» **SOURCE MATERIAL**:
_ _ _

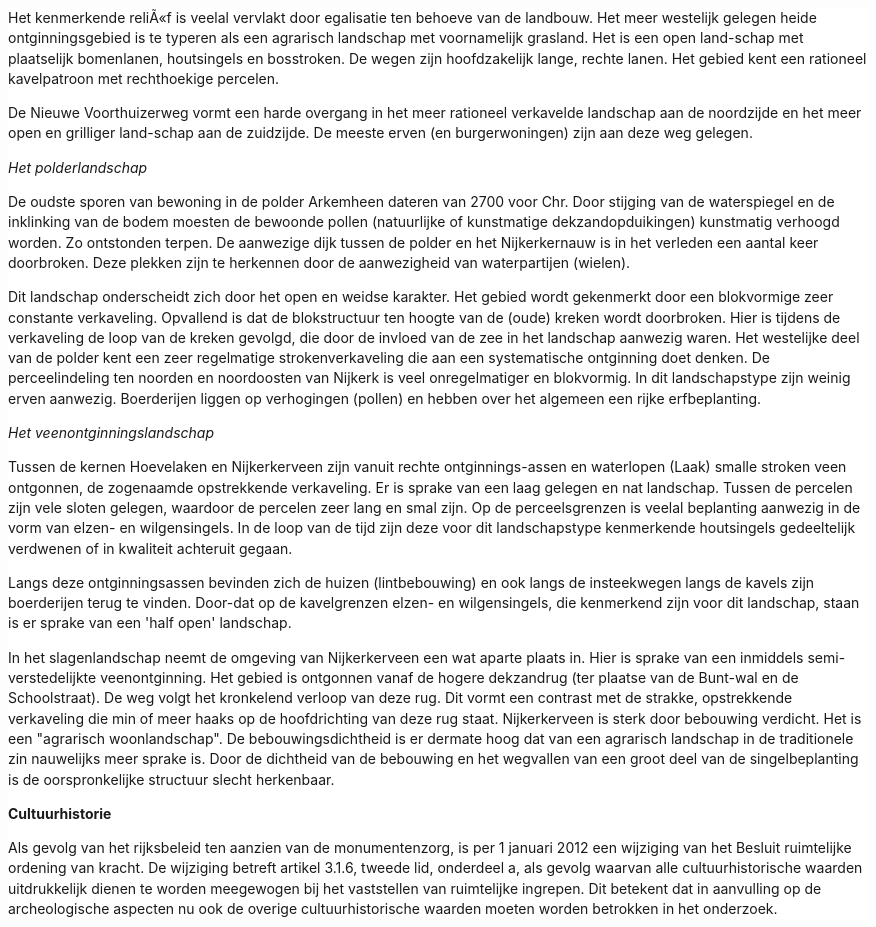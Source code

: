 Het kenmerkende reliÃ«f is veelal vervlakt door egalisatie ten behoeve van de landbouw. Het meer westelijk gelegen heide ontginningsgebied is te typeren als een agrarisch landschap met voornamelijk grasland. Het is een open land\-schap met plaatselijk bomenlanen, houtsingels en bosstroken. De wegen zijn hoofdzakelijk lange, rechte lanen. Het gebied kent een rationeel kavelpatroon met rechthoekige percelen.

De Nieuwe Voorthuizerweg vormt een harde overgang in het meer rationeel verkavelde landschap aan de noordzijde en het meer open en grilliger land\-schap aan de zuidzijde. De meeste erven (en burgerwoningen) zijn aan deze weg gelegen.

*Het polderlandschap*

De oudste sporen van bewoning in de polder Arkemheen dateren van 2700 voor Chr. Door stijging van de waterspiegel en de inklinking van de bodem moesten de bewoonde pollen (natuurlijke of kunstmatige dekzandopduikingen) kunstmatig verhoogd worden. Zo ontstonden terpen. De aanwezige dijk tussen de polder en het Nijkerkernauw is in het verleden een aantal keer doorbroken. Deze plekken zijn te herkennen door de aanwezigheid van waterpartijen (wielen).

Dit landschap onderscheidt zich door het open en weidse karakter. Het gebied wordt gekenmerkt door een blokvormige zeer constante verkaveling. Opvallend is dat de blokstructuur ten hoogte van de (oude) kreken wordt doorbroken. Hier is tijdens de verkaveling de loop van de kreken gevolgd, die door de invloed van de zee in het landschap aanwezig waren. Het westelijke deel van de polder kent een zeer regelmatige strokenverkaveling die aan een systematische ontginning doet denken. De perceelindeling ten noorden en noordoosten van Nijkerk is veel onregelmatiger en blokvormig. In dit landschapstype zijn weinig erven aanwezig. Boerderijen liggen op verhogingen (pollen) en hebben over het algemeen een rijke erfbeplanting.

*Het veenontginningslandschap*

Tussen de kernen Hoevelaken en Nijkerkerveen zijn vanuit rechte ontginnings\-assen en waterlopen (Laak) smalle stroken veen ontgonnen, de zogenaamde opstrekkende verkaveling. Er is sprake van een laag gelegen en nat landschap. Tussen de percelen zijn vele sloten gelegen, waardoor de percelen zeer lang en smal zijn. Op de perceelsgrenzen is veelal beplanting aanwezig in de vorm van elzen\- en wilgensingels. In de loop van de tijd zijn deze voor dit landschapstype kenmerkende houtsingels gedeeltelijk verdwenen of in kwaliteit achteruit gegaan.

Langs deze ontginningsassen bevinden zich de huizen (lintbebouwing) en ook langs de insteekwegen langs de kavels zijn boerderijen terug te vinden. Door\-dat op de kavelgrenzen elzen\- en wilgensingels, die kenmerkend zijn voor dit landschap, staan is er sprake van een 'half open' landschap.

In het slagenlandschap neemt de omgeving van Nijkerkerveen een wat aparte plaats in. Hier is sprake van een inmiddels semi\-verstedelijkte veenontginning. Het gebied is ontgonnen vanaf de hogere dekzandrug (ter plaatse van de Bunt\-wal en de Schoolstraat). De weg volgt het kronkelend verloop van deze rug. Dit vormt een contrast met de strakke, opstrekkende verkaveling die min of meer haaks op de hoofdrichting van deze rug staat. Nijkerkerveen is sterk door bebouwing verdicht. Het is een "agrarisch woonlandschap". De bebouwingsdichtheid is er dermate hoog dat van een agrarisch landschap in de traditionele zin nauwelijks meer sprake is. Door de dichtheid van de bebouwing en het wegvallen van een groot deel van de singelbeplanting is de oorspronkelijke structuur slecht herkenbaar.

**Cultuurhistorie**

Als gevolg van het rijksbeleid ten aanzien van de monumentenzorg, is per 1 januari 2012 een wijziging van het Besluit ruimtelijke ordening van kracht. De wijziging betreft artikel 3\.1\.6, tweede lid, onderdeel a, als gevolg waarvan alle cultuurhistorische waarden uitdrukkelijk dienen te worden meegewogen bij het vaststellen van ruimtelijke ingrepen. Dit betekent dat in aanvulling op de archeologische aspecten nu ook de overige cultuurhistorische waarden moeten worden betrokken in het onderzoek.
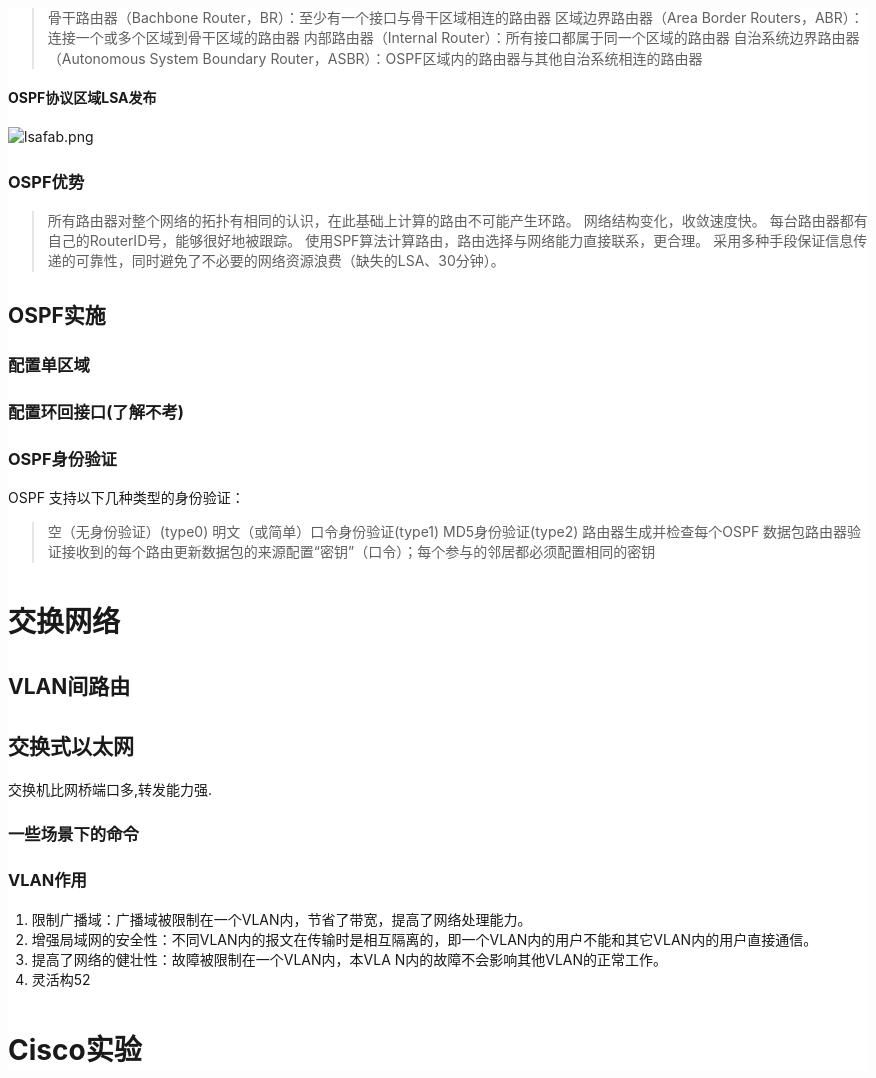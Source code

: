 
>骨干路由器（Bachbone Router，BR）：至少有一个接口与骨干区域相连的路由器
>区域边界路由器（Area Border Routers，ABR）：连接一个或多个区域到骨干区域的路由器
>内部路由器（Internal Router）：所有接口都属于同一个区域的路由器
>自治系统边界路由器（Autonomous System Boundary Router，ASBR）：OSPF区域内的路由器与其他自治系统相连的路由器

#### OSPF协议区域LSA发布
![lsafab.png](https://e1sewhere.github.io/images/lsafab.png)
### OSPF优势

>所有路由器对整个网络的拓扑有相同的认识，在此基础上计算的路由不可能产生环路。
>网络结构变化，收敛速度快。
>每台路由器都有自己的RouterID号，能够很好地被跟踪。
>使用SPF算法计算路由，路由选择与网络能力直接联系，更合理。
>采用多种手段保证信息传递的可靠性，同时避免了不必要的网络资源浪费（缺失的LSA、30分钟）。

## OSPF实施
### 配置单区域
### 配置环回接口(了解不考)
### OSPF身份验证
OSPF 支持以下几种类型的身份验证：
>空（无身份验证）(type0)
>明文（或简单）口令身份验证(type1)
>MD5身份验证(type2)
路由器生成并检查每个OSPF 数据包路由器验证接收到的每个路由更新数据包的来源配置“密钥”（口令）；每个参与的邻居都必须配置相同的密钥


# 交换网络
## VLAN间路由

## 交换式以太网
交换机比网桥端口多,转发能力强.

### 一些场景下的命令

### VLAN作用
1. 限制广播域：广播域被限制在一个VLAN内，节省了带宽，提高了网络处理能力。
2. 增强局域网的安全性：不同VLAN内的报文在传输时是相互隔离的，即一个VLAN内的用户不能和其它VLAN内的用户直接通信。
3. 提高了网络的健壮性：故障被限制在一个VLAN内，本VLA N内的故障不会影响其他VLAN的正常工作。
4. 灵活构52






#
# Cisco实验
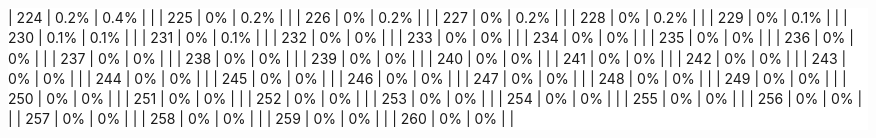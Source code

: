 | 224 | 0.2% | 0.4% |  |
| 225 | 0% | 0.2% |  |
| 226 | 0% | 0.2% |  |
| 227 | 0% | 0.2% |  |
| 228 | 0% | 0.2% |  |
| 229 | 0% | 0.1% |  |
| 230 | 0.1% | 0.1% |  |
| 231 | 0% | 0.1% |  |
| 232 | 0% | 0% |  |
| 233 | 0% | 0% |  |
| 234 | 0% | 0% |  |
| 235 | 0% | 0% |  |
| 236 | 0% | 0% |  |
| 237 | 0% | 0% |  |
| 238 | 0% | 0% |  |
| 239 | 0% | 0% |  |
| 240 | 0% | 0% |  |
| 241 | 0% | 0% |  |
| 242 | 0% | 0% |  |
| 243 | 0% | 0% |  |
| 244 | 0% | 0% |  |
| 245 | 0% | 0% |  |
| 246 | 0% | 0% |  |
| 247 | 0% | 0% |  |
| 248 | 0% | 0% |  |
| 249 | 0% | 0% |  |
| 250 | 0% | 0% |  |
| 251 | 0% | 0% |  |
| 252 | 0% | 0% |  |
| 253 | 0% | 0% |  |
| 254 | 0% | 0% |  |
| 255 | 0% | 0% |  |
| 256 | 0% | 0% |  |
| 257 | 0% | 0% |  |
| 258 | 0% | 0% |  |
| 259 | 0% | 0% |  |
| 260 | 0% | 0% |  |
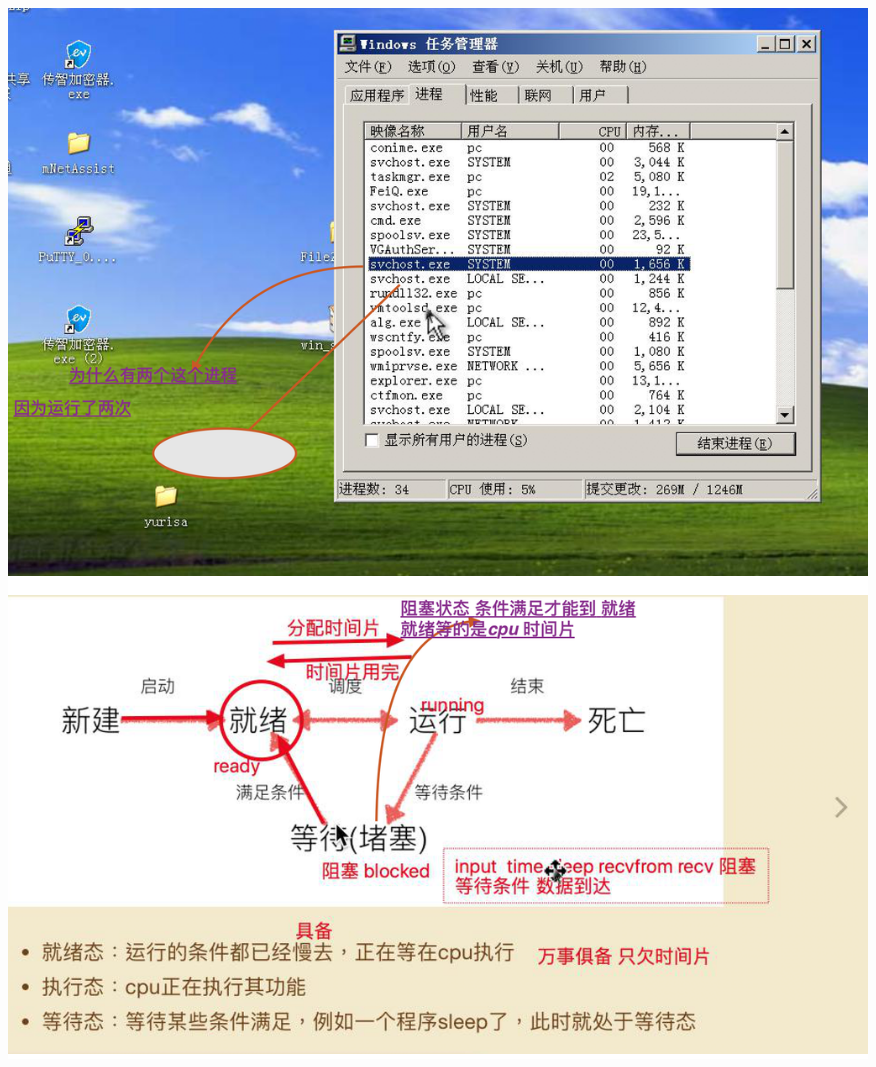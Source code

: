 ![process1](../../../imgs/chuanzhi/advance_step_2/19/process0.png)

![process_status](../../../imgs/chuanzhi/advance_step_2/19/process_status.png)
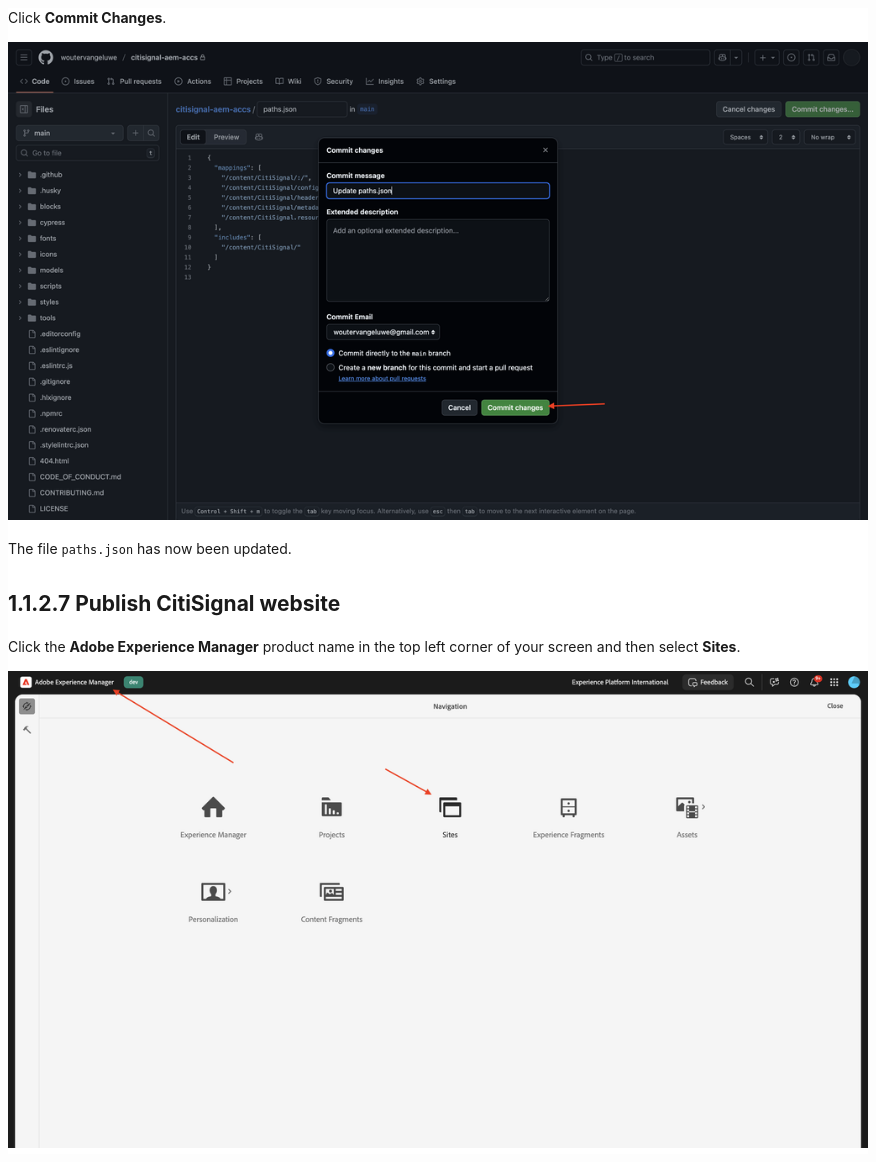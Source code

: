 Click **Commit Changes**.

![AEMCS](./images/aemcssetupjson4.png)

The file `paths.json` has now been updated.

## 1.1.2.7 Publish CitiSignal website

Click the **Adobe Experience Manager** product name in the top left corner of your screen and then select **Sites**.

![AEMCS](./images/aemcssetup38.png)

_ _ _

» **TASK TO CARRY OUT**: Only those lines of the entries above that run from the line containing "232 | 0% | 0%" to the line containing "246 | 0% | 0%", both included, should be transcribed exactly.

» **ANSWER TO THE EXERCISE**:
| 232 | 0% | 0% |  |
| 233 | 0% | 0% |  |
| 234 | 0% | 0% |  |
| 235 | 0% | 0% |  |
| 236 | 0% | 0% |  |
| 237 | 0% | 0% |  |
| 238 | 0% | 0% |  |
| 239 | 0% | 0% |  |
| 240 | 0% | 0% |  |
| 241 | 0% | 0% |  |
| 242 | 0% | 0% |  |
| 243 | 0% | 0% |  |
| 244 | 0% | 0% |  |
| 245 | 0% | 0% |  |
| 246 | 0% | 0% |  |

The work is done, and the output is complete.